O que surgiu em 1988, com o artigo 227 da Constituição Federal, foi o intento de confrontação formal deste paradigma, calcado na ideia de reconhecimento de crianças e adolescentes como sujeitos de direitos em condição peculiar de desenvolvimento, aos quais deve ser assegurado a integralidade dos direitos humanos por parte de todos os segmentos sociais e estatais, sem exceção. Mas sabemos, passados 30 anos de vigência da proteção integral, que isto ainda está longe de ser assim. E, portanto, mais do que focar a atenção sobre o discurso jurídico da proteção integral, devemos problematizar quem são os “novos” – ainda que, por vezes, já “velhos” na historicidade da condição que apresentam – menores de nossa sociedade? E quais as “novas” formas de produção e naturalização da menoridade?

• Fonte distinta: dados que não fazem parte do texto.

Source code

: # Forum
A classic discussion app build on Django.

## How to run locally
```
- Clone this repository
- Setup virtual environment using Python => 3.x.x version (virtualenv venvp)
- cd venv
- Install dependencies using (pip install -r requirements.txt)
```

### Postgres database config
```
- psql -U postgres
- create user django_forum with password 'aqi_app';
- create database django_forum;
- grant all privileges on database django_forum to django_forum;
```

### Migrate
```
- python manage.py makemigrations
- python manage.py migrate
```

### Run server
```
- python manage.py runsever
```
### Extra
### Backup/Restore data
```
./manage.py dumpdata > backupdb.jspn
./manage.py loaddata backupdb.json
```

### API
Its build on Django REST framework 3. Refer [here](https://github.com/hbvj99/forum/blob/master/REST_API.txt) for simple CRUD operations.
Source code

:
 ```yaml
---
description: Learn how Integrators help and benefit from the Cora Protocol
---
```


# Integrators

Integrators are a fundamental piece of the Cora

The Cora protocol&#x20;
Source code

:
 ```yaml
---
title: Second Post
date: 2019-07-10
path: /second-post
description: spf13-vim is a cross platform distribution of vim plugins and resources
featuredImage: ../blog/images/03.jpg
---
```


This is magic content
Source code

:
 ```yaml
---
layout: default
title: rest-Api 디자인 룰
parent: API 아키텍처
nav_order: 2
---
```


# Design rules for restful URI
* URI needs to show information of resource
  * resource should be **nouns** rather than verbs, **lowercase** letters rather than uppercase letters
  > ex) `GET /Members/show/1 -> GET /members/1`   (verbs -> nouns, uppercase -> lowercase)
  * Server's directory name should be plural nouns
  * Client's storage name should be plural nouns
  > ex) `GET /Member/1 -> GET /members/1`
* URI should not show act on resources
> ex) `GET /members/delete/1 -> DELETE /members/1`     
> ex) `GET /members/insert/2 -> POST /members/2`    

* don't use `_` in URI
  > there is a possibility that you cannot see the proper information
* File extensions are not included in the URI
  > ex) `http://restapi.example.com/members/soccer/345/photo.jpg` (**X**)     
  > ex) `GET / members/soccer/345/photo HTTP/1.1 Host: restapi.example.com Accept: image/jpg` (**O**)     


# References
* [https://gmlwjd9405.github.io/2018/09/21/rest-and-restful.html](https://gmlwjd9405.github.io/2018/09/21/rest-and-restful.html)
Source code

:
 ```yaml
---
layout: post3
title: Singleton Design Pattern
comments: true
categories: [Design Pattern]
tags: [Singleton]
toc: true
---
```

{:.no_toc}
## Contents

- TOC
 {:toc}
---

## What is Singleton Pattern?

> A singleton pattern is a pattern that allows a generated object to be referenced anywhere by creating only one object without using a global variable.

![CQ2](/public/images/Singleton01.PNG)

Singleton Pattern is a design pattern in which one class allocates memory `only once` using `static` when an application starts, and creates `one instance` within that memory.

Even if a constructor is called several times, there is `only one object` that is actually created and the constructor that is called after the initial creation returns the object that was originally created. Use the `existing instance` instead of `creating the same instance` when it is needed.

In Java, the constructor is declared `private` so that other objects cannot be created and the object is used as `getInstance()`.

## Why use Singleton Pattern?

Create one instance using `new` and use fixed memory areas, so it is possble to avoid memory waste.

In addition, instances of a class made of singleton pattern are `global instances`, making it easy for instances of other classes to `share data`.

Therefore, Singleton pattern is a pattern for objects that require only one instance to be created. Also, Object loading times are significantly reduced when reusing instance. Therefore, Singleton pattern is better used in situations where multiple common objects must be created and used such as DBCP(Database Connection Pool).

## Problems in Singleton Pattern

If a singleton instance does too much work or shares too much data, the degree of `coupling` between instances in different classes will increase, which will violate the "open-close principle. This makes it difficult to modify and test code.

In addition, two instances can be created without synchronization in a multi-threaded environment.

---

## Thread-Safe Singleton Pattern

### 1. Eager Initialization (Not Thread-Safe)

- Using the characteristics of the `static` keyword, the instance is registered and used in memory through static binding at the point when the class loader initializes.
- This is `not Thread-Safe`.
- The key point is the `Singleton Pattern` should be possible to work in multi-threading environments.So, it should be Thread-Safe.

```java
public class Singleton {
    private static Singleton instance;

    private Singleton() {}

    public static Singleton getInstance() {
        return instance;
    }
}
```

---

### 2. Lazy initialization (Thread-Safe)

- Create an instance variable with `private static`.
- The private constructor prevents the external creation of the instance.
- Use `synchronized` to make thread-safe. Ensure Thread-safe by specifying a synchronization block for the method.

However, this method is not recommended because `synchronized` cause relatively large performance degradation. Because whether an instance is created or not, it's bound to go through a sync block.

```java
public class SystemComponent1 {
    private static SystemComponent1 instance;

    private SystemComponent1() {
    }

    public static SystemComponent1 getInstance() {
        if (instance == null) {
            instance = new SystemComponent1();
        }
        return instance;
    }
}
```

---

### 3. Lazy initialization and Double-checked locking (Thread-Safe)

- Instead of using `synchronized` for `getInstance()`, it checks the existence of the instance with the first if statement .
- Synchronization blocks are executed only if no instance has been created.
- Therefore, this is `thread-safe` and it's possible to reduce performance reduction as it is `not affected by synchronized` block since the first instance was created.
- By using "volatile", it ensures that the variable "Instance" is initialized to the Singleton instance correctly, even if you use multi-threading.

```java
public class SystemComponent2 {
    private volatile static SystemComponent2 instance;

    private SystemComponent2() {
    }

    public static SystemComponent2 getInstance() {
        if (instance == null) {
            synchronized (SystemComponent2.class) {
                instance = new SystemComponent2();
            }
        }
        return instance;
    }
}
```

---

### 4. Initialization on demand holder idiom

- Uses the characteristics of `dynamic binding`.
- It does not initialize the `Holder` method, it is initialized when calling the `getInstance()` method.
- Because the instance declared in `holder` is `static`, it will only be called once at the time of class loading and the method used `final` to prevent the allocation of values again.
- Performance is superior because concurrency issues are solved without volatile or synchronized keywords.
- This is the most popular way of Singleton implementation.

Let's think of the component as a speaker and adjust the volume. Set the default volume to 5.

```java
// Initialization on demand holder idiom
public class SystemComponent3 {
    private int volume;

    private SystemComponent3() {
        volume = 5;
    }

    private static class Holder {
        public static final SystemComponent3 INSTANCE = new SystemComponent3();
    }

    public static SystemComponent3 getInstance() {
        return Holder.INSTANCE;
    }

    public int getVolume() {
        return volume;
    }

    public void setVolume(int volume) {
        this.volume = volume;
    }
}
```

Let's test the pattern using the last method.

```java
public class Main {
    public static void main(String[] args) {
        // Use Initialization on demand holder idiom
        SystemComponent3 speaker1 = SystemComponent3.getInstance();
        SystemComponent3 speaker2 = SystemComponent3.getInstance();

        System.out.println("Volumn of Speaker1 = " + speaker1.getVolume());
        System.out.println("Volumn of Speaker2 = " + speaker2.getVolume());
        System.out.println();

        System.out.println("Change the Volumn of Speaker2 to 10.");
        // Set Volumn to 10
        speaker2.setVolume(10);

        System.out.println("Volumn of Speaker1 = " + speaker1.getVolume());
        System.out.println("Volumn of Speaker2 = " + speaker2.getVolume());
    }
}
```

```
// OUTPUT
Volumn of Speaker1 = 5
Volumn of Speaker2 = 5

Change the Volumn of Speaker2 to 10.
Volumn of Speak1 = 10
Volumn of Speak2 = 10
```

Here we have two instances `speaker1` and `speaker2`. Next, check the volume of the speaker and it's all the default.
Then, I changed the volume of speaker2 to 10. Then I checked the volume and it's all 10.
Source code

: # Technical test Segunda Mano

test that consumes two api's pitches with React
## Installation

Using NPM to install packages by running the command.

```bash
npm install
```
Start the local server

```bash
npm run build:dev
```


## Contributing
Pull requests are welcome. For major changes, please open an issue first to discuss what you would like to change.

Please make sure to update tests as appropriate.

Seriam as crianças e os adolescentes migrantes da Venezuela? Excluídas do acesso à educação e assistência pelo modo como sua condição de estrangeiridade produz barreiras e discursos de exclusão do acesso à direitos. Ou os adolescentes em regime de privação de liberdade? Que continuam submetidos a condições desumanas de regimes de internação, quase sempre semelhantes (ou até piores) às prisões dos adultos. E também as crianças e os adolescentes LGBTI, transgêneros, negros, indígenas, ciganos, deficientes, de religiões de matriz africana, mulheres, entre outras, cujas marcas identitárias da diversidade são inferiorizadas pela sociedade para gerar adversidades e discriminações, além de formas inadequadas de atendimento estatal.
Por outro lado, problematizar a proteção integral aos 30 anos de sua existência no Brasil, também nos leva a discutir os sujeitos responsáveis pelo seu cumprimento. E como pensar a expansão deles e a melhor vinculação com a proteção destes direitos. Sabemos, por conta do prescrito na Constituição Federal de 1988 e no Estatuto da Criança e do Adolescente (ECA – Lei n°. 8.069/1990), que a família, a comunidade, a sociedade e o Estado são os sujeitos por excelência desta proteção. Porém, quem mais precisa ser problematizado como parte desta responsabilidade compartilhada?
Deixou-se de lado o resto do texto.